Amparo la ayudó a caminar hasta la habitación, donde su padre la acostó suavemente en la cama.
Sol se asomó por la puerta, vigilando desde la distancia, pero se quedó en silencio al ver a Alicia tan tranquila. Su presencia en la habitación le llenaba de calma.
—Vamos, amigo —murmuró Roberto, abrochándole la correa—. Es hora de salir.
—¡Menos mal! —ladró bajito—. Ya no aguantaba más...
Nada más salir del portal, Sol levantó la pata en la primera esquina. Las calles estaban desiertas, y la ciudad dormía bajo un cielo oscuro pero despejado. El aire fresco de la noche acariciaba sus rostros mientras caminaban, pero no era solo la brisa lo que Roberto sentía; era esa presencia constante a su lado, el suave paso de Sol, su compañero fiel, que parecía estar adaptando su ritmo al suyo, como si entendiera la necesidad de mantener ese paso acompasado.
—¿Sabes, Sol? —la voz de Roberto rompió el silencio de la noche—. Ha sido un día increíble.
El labrador giró las orejas hacia él, atento.
—Alicia no paró de cantar en todo el concierto. Y cuando Miguel, el guitarrista, bajó del escenario para firmarle el sombrero... —Roberto hizo una pausa, y una sonrisa melancólica curvó sus labios—. Ha sido un sueño hecho realidad.
Se frotó los ojos con el dorso de la mano, tratando de disimular la emoción que le envolvía.
—La subió al escenario... —murmuró con la voz entrecortada—. Aunque quisiera, no podría explicar lo que Amparo y yo sentimos en ese momento. El vocalista también la abrazó, de verdad, con sentimiento... y luego le dedicaron su canción favorita: Nieve.
Caminaron juntos hasta un pequeño parque, donde Roberto se dejó caer en un banco de madera. Sol se tumbó a sus pies, enroscando su cuerpo cálido contra las piernas de su amigo.

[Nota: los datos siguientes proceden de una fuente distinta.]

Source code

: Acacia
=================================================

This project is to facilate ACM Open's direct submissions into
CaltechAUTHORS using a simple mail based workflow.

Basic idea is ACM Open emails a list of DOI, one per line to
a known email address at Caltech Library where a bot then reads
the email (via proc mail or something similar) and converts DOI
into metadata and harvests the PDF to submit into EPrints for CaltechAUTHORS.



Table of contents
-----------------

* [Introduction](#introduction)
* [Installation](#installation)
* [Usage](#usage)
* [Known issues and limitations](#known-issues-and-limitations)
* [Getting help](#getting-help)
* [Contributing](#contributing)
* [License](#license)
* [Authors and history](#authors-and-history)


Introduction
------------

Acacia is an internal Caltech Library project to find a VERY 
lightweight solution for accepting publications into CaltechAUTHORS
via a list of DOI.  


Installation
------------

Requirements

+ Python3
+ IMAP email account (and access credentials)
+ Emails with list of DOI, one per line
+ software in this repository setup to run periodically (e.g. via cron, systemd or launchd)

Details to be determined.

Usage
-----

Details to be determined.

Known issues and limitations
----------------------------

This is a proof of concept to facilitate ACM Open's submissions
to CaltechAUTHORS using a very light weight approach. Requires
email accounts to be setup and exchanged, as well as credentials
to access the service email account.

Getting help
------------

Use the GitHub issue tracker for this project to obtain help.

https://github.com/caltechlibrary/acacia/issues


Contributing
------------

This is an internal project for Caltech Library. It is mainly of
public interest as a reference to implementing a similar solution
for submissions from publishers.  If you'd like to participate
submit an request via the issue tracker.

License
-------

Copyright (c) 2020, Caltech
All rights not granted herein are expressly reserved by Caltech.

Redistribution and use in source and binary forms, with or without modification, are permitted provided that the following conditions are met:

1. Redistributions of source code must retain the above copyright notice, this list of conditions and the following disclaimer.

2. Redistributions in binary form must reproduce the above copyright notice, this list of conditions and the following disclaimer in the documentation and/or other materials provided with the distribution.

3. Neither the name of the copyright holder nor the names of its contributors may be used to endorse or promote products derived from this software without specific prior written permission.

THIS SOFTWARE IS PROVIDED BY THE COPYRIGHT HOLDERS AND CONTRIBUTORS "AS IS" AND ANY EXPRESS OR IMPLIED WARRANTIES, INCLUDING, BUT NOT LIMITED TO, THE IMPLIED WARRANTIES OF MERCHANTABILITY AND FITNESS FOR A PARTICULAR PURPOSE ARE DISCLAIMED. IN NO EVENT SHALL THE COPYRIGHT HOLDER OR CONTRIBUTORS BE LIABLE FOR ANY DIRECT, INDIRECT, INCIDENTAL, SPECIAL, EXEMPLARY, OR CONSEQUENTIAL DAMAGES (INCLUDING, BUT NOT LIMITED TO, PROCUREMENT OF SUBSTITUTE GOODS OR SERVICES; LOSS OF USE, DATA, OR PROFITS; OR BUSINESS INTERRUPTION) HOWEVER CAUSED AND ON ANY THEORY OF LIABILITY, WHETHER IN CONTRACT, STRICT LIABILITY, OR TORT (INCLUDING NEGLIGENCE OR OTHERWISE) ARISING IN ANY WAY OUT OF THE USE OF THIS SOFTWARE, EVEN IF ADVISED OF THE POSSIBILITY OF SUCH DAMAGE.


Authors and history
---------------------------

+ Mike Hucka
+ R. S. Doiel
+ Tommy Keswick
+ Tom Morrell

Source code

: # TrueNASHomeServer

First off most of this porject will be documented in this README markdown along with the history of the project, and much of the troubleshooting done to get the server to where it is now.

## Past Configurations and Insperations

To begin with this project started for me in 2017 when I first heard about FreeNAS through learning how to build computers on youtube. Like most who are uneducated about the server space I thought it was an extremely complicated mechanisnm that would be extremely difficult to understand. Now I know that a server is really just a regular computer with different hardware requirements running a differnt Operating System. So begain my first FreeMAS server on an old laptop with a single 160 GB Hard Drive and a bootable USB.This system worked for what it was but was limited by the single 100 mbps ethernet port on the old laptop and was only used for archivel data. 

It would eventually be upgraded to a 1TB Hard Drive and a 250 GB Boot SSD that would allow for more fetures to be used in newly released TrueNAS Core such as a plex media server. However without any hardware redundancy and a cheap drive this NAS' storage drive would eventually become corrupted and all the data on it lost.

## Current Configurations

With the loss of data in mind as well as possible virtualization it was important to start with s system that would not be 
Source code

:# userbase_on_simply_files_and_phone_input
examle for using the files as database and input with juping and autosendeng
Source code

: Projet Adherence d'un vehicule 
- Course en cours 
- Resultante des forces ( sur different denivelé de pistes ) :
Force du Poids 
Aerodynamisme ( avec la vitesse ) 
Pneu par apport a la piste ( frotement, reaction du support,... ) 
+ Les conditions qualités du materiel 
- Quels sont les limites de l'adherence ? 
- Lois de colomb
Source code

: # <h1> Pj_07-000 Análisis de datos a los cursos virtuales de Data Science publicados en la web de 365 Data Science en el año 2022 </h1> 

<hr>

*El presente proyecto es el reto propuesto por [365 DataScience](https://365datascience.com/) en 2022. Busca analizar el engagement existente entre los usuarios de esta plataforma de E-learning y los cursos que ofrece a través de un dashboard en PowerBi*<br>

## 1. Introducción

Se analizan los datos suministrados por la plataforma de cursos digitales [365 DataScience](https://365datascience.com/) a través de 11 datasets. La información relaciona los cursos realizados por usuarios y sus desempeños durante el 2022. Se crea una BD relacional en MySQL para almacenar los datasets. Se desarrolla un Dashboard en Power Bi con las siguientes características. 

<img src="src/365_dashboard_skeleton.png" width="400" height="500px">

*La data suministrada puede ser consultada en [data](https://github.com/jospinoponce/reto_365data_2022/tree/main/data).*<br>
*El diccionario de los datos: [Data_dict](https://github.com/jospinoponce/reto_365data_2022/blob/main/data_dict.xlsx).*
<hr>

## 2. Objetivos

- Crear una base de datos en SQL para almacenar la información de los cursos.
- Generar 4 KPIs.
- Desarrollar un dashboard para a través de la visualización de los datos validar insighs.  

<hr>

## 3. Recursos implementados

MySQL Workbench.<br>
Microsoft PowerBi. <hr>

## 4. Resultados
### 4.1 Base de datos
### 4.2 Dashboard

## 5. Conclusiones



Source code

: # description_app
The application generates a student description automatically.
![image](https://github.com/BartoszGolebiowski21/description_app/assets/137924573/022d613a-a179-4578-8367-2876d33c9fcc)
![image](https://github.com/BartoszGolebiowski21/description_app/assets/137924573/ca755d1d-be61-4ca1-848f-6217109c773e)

El hombre se inclinó hacia él, hundiendo los dedos en su pelaje suave, como si necesitara anclarse a algo tangible en medio de la tormenta emocional.
—Sol... Al escuchar la canción del gato blanco, me he dado cuenta de que algún día te marcharás —su voz se quebró, y tuvo que tragar saliva antes de continuar—. Y entonces... ¿qué será de mi hija?
El can, al percibir su dolor, levantó la cabeza.
—¡Yo no me iré! —ladró—. ¡No digas tonterías! ¡Siempre estaré junto a vosotros!
Roberto, conmovido, se agachó hasta quedar a la altura del labrador.
—Gracias, Sol —dijo en un susurro, como si entendiese su inocencia—. Gracias por todo lo que haces por mi hija.
Sol alzó la cabeza, entendiendo el peso de aquellas palabras. Sus ojos, oscuros y profundos, se encontraron con los de Roberto. No necesitaba hablar para transmitir lo que sentía. Su lealtad, su amor incondicional, todo estaba en ese gesto tranquilo y en la calidez de su mirada. Sol no solo era un perro; era un miembro fundamental de la familia, alguien que había compartido y vivido cada alegría, cada tristeza, cada pequeño momento de la vida.
—Eres parte de nosotros, no sé qué haremos sin ti cuando no estés —continuó Roberto, envuelto en un mar de lágrimas—. Te lo juro, Sol, te quiero como a un buen hermano. Ojalá fueses eterno...
Fue entonces cuando Sol entendió. Su compañero hablaba del cielo de los perros... Ese lugar del que Alicia solía hablarle, con su voz dulce y sus cuentos de hadas. Aquel paraíso prometido, donde los buenos amigos se reencontraban. Un rincón donde no habría despedidas, solo encuentros.
—No te preocupes, amigo —volvió a ladrar—. ¡Nos veremos allí! ¡Estoy seguro!
Roberto dejó escapar una risa entre lágrimas. Era imposible no sonreír ante la alegría contagiosa de Sol.